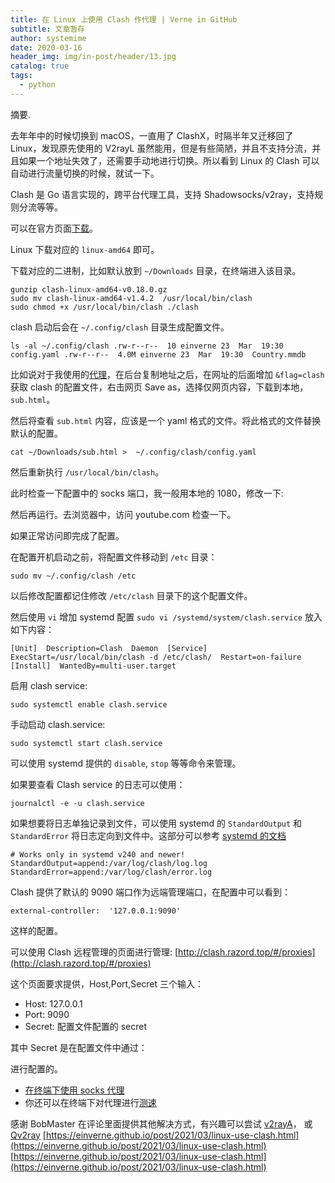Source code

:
 ```yaml
---
title: 在 Linux 上使用 Clash 作代理 | Verne in GitHub
subtitle: 文章暂存
author: systemime
date: 2020-03-16
header_img: img/in-post/header/13.jpg
catalog: true
tags:
  - python
---
```

摘要.

<!-- more -->
去年年中的时候切换到 macOS，一直用了 ClashX，时隔半年又迁移回了 Linux，发现原先使用的 V2rayL 虽然能用，但是有些简陋，并且不支持分流，并且如果一个地址失效了，还需要手动地进行切换。所以看到 Linux 的 Clash 可以自动进行流量切换的时候，就试一下。

Clash 是 Go 语言实现的，跨平台代理工具，支持 Shadowsocks/v2ray，支持规则分流等等。

可以在官方页面[下载](https://github.com/Dreamacro/clash/releases)。

Linux 下载对应的 `linux-amd64` 即可。

下载对应的二进制，比如默认放到 `~/Downloads` 目录，在终端进入该目录。

    gunzip clash-linux-amd64-v0.18.0.gz
    sudo mv clash-linux-amd64-v1.4.2  /usr/local/bin/clash
    sudo chmod +x /usr/local/bin/clash ./clash

clash 启动后会在 `~/.config/clash` 目录生成配置文件。

    ls -al ~/.config/clash .rw-r--r--  10 einverne 23  Mar  19:30 config.yaml .rw-r--r--  4.0M einverne 23  Mar  19:30  Country.mmdb

比如说对于我使用的[代理](https://portal.wallless.xyz/#/register?code=nlyM4OSi)，在后台复制地址之后，在网址的后面增加 `&flag=clash` 获取 clash 的配置文件，右击网页 Save as，选择仅网页内容，下载到本地， `sub.html`。

然后将查看 `sub.html` 内容，应该是一个 yaml 格式的文件。将此格式的文件替换默认的配置。

    cat ~/Downloads/sub.html >  ~/.config/clash/config.yaml

然后重新执行 `/usr/local/bin/clash`。

此时检查一下配置中的 socks 端口，我一般用本地的 1080，修改一下:

然后再运行。去浏览器中，访问 youtube.com 检查一下。

如果正常访问即完成了配置。

在配置开机启动之前，将配置文件移动到 `/etc` 目录：

    sudo mv ~/.config/clash /etc

以后修改配置都记住修改 `/etc/clash` 目录下的这个配置文件。

然后使用 `vi` 增加 systemd 配置 `sudo vi /systemd/system/clash.service` 放入如下内容：

    [Unit]  Description=Clash  Daemon  [Service]  ExecStart=/usr/local/bin/clash -d /etc/clash/  Restart=on-failure [Install]  WantedBy=multi-user.target

启用 clash service:

    sudo systemctl enable clash.service

手动启动 clash.service:

    sudo systemctl start clash.service

可以使用 systemd 提供的 `disable`, `stop` 等等命令来管理。

如果要查看 Clash service 的日志可以使用：

    journalctl -e -u clash.service

如果想要将日志单独记录到文件，可以使用 systemd 的 `StandardOutput` 和 `StandardError` 将日志定向到文件中。这部分可以参考 [systemd 的文档](https://www.freedesktop.org/software/systemd/man/systemd.exec.html#StandardOutput=)

    # Works only in systemd v240 and newer!  StandardOutput=append:/var/log/clash/log.log StandardError=append:/var/log/clash/error.log

Clash 提供了默认的 9090 端口作为远端管理端口，在配置中可以看到：

    external-controller:  '127.0.0.1:9090'

这样的配置。

可以使用 Clash 远程管理的页面进行管理: [http://clash.razord.top/#/proxies](http://clash.razord.top/#/proxies)

这个页面要求提供，Host,Port,Secret 三个输入：

-   Host: 127.0.0.1
-   Port: 9090
-   Secret: 配置文件配置的 secret

其中 Secret 是在配置文件中通过：

进行配置的。

-   [在终端下使用 socks 代理](https://einverne.github.io/post/2017/02/terminal-sock5-proxy.html)
-   你还可以在终端下对代理进行[测速](https://einverne.github.io/post/2020/04/how-to-speed-test-a-proxy-socks-or-http-proxy.html)

感谢 BobMaster 在评论里面提供其他解决方式，有兴趣可以尝试 [v2rayA](https://github.com/v2rayA/v2rayA)， 或 [Qv2ray](https://github.com/Qv2ray/Qv2ray) 
 [https://einverne.github.io/post/2021/03/linux-use-clash.html](https://einverne.github.io/post/2021/03/linux-use-clash.html) 
 [https://einverne.github.io/post/2021/03/linux-use-clash.html](https://einverne.github.io/post/2021/03/linux-use-clash.html)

* [BRIEF]:
Read the listing. Copy each line that has the word "Secret" in it.

* [SOLUTION TO THE PROBLEM]:
这个页面要求提供，Host,Port,Secret 三个输入：
-   Secret: 配置文件配置的 secret
其中 Secret 是在配置文件中通过：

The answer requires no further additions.